Your objective: Show every line below where "serviços" appears.

Given records:
Start of Block
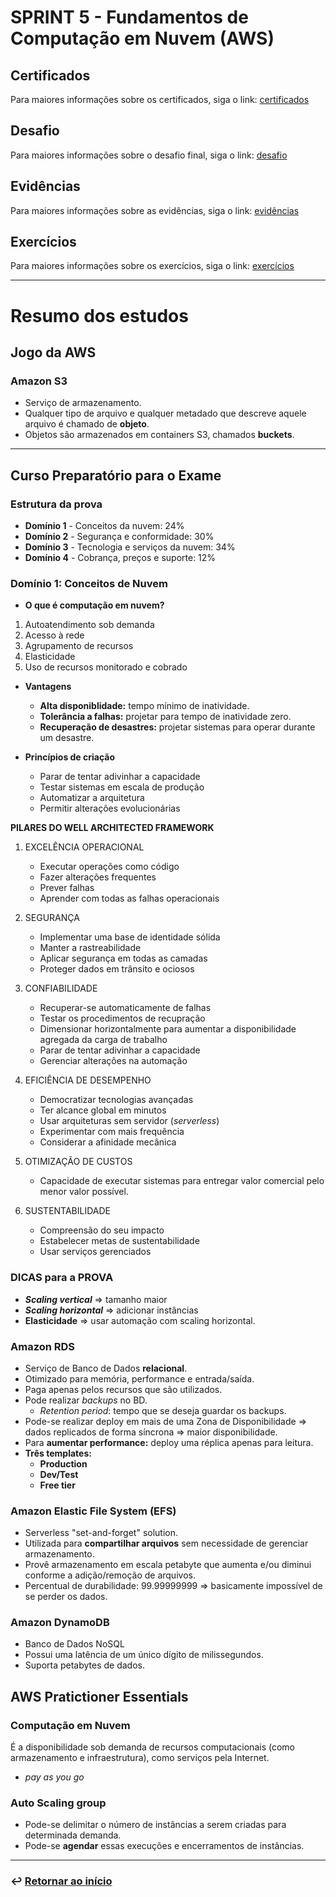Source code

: # SPRINT 5 - Fundamentos de Computação em Nuvem (AWS)


## Certificados
Para maiores informações sobre os certificados, siga o link: [certificados](certificados)

## Desafio
Para maiores informações sobre o desafio final, siga o link: [desafio](desafio)

## Evidências
Para maiores informações sobre as evidências, siga o link: [evidências](evidencias)

## Exercícios
Para maiores informações sobre os exercícios, siga o link: [exercícios](exercicios)

___

# Resumo dos estudos
## Jogo da AWS
### Amazon S3
- Serviço de armazenamento.
- Qualquer tipo de arquivo e qualquer metadado que descreve aquele arquivo é chamado de **objeto**.
- Objetos são armazenados em containers S3, chamados **buckets**.


___
## Curso Preparatório para o Exame
### Estrutura da prova
- **Domínio 1** - Conceitos da nuvem: 24%
- **Domínio 2** - Segurança e conformidade: 30% 
- **Domínio 3** - Tecnologia e serviços da nuvem: 34%
- **Domínio 4** - Cobrança, preços e suporte: 12%

### Domínio 1: Conceitos de Nuvem
- **O que é computação em nuvem?**
1. Autoatendimento sob demanda
2. Acesso à rede
3. Agrupamento de recursos
4. Elasticidade
5. Uso de recursos monitorado e cobrado

- **Vantagens**
    - **Alta disponiblidade:** tempo mínimo de inatividade.
    - **Tolerância a falhas:** projetar para tempo de inatividade zero.
    - **Recuperação de desastres:** projetar sistemas para operar durante um desastre.

- **Princípios de criação**
    - Parar de tentar adivinhar a capacidade
    - Testar sistemas em escala de produção
    - Automatizar a arquitetura
    - Permitir alterações evolucionárias

**PILARES DO WELL ARCHITECTED FRAMEWORK**
1. EXCELÊNCIA OPERACIONAL
    - Executar operações como código
    - Fazer alterações frequentes
    - Prever falhas
    - Aprender com todas as falhas operacionais

2. SEGURANÇA
    - Implementar uma base de identidade sólida
    - Manter a rastreabilidade
    - Aplicar segurança em todas as camadas
    - Proteger dados em trânsito e ociosos

3. CONFIABILIDADE
    - Recuperar-se automaticamente de falhas
    - Testar os procedimentos de recupração
    - Dimensionar horizontalmente para aumentar a disponibilidade agregada da carga de trabalho
    - Parar de tentar adivinhar a capacidade
    - Gerenciar alterações na automação

4. EFICIÊNCIA DE DESEMPENHO
    - Democratizar tecnologias avançadas
    - Ter alcance global em minutos
    - Usar arquiteturas sem servidor (*serverless*)
    - Experimentar com mais frequência
    - Considerar a afinidade mecânica

5. OTIMIZAÇÃO DE CUSTOS
    - Capacidade de executar sistemas para entregar valor comercial pelo menor valor possível.

6. SUSTENTABILIDADE
    - Compreensão do seu impacto
    - Estabelecer metas de sustentabilidade
    - Usar serviços gerenciados
    

### DICAS para a PROVA
- ***Scaling vertical*** => tamanho maior
- ***Scaling horizontal*** => adicionar instâncias
- **Elasticidade** => usar automação com scaling horizontal.




### Amazon RDS
- Serviço de Banco de Dados **relacional**.
- Otimizado para memória, performance e entrada/saída.
- Paga apenas pelos recursos que são utilizados.
- Pode realizar *backups* no BD. 
    - *Retention period*: tempo que se deseja guardar os backups.
- Pode-se realizar deploy em mais de uma Zona de Disponibilidade => dados replicados de forma síncrona => maior disponibilidade.
- Para **aumentar performance:** deploy uma réplica apenas para leitura.
- **Três templates:**
    - **Production**
    - **Dev/Test**
    - **Free tier**

### Amazon Elastic File System (EFS)
- Serverless "set-and-forget" solution.
- Utilizada para **compartilhar arquivos** sem necessidade de gerenciar armazenamento.
- Provê armazenamento em escala petabyte que aumenta e/ou diminui conforme a adição/remoção de arquivos.
- Percentual de durabilidade: 99.99999999 => basicamente impossível de se perder os dados.

### Amazon DynamoDB
- Banco de Dados NoSQL
- Possui uma latência de um único dígito de milissegundos.
- Suporta petabytes de dados.


## AWS Pratictioner Essentials
### Computação em Nuvem 
É a disponibilidade sob demanda de recursos computacionais (como armazenamento e infraestrutura), como serviços pela Internet.
- *pay as you go*

### Auto Scaling group
- Pode-se delimitar o número de instâncias a serem criadas para determinada demanda.
- Pode-se **agendar** essas execuções e encerramentos de instâncias.




___

### ↩️ [Retornar ao início](../README.md)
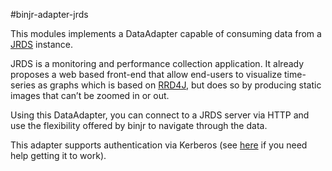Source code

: #binjr-adapter-jrds

This modules implements a DataAdapter capable of consuming data from a [JRDS](http://jrds.fr/) instance.

JRDS is a monitoring and performance collection application. It already proposes a web based front-end that allow end-users 
to visualize time-series as graphs which is based on [RRD4J](https://github.com/rrd4j/rrd4j), but does so by producing static images that can’t be 
zoomed in or out.

Using this DataAdapter, you can connect to a JRDS server via HTTP and use the flexibility offered by binjr to 
navigate through the data.

This adapter supports authentication via Kerberos (see [here](https://github.com/fthevenet/binjr/wiki/Troubleshooting#kerberos-authentication-issues)
 if you need help getting it to work).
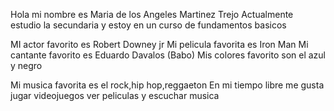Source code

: Hola mi nombre es Maria de los Angeles Martinez Trejo
Actualmente estudio la secundaria y estoy en un curso de fundamentos basicos

MI actor favorito es Robert Downey jr
Mi pelicula favorita es Iron Man
Mi cantante favorito es Eduardo Davalos (Babo)
Mis colores favorito son el azul y negro

Mi musica favorita es el rock,hip hop,reggaeton
En mi tiempo libre me gusta jugar videojuegos ver peliculas y escuchar musica

<!--
**Martinez-Ang/MARTINEZ-ANG** is a ✨ _special_ ✨ repository because its `README.md` (this file) appears on your GitHub profile.

Here are some ideas to get you 

- 🔭 I’m currently working on ...
- 🌱 I’m currently learning ...
- 👯 I’m looking to collaborate on ...
- 🤔 I’m looking for help with ...
- 💬 Ask me about ...
- 📫 How to reach me: ...
- 😄 Pronouns: ...
- ⚡ Fun fact: ...
-->
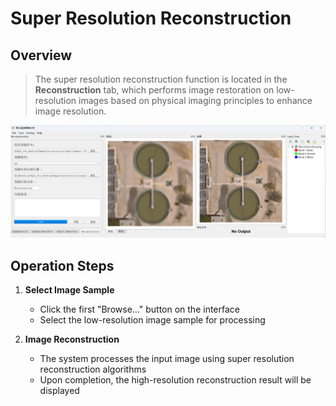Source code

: # Super Resolution Reconstruction

## Overview
> The super resolution reconstruction function is located in the **Reconstruction** tab, which performs image restoration on low-resolution images based on physical imaging principles to enhance image resolution.

![Interface](/reconstruction.png)

## Operation Steps

1. **Select Image Sample**
   - Click the first "Browse..." button on the interface
   - Select the low-resolution image sample for processing

2. **Image Reconstruction**
   - The system processes the input image using super resolution reconstruction algorithms
   - Upon completion, the high-resolution reconstruction result will be displayed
End of Block
Response to this task:
- **Domínio 3** - Tecnologia e serviços da nuvem: 34%
    - Usar serviços gerenciados
É a disponibilidade sob demanda de recursos computacionais (como armazenamento e infraestrutura), como serviços pela Internet.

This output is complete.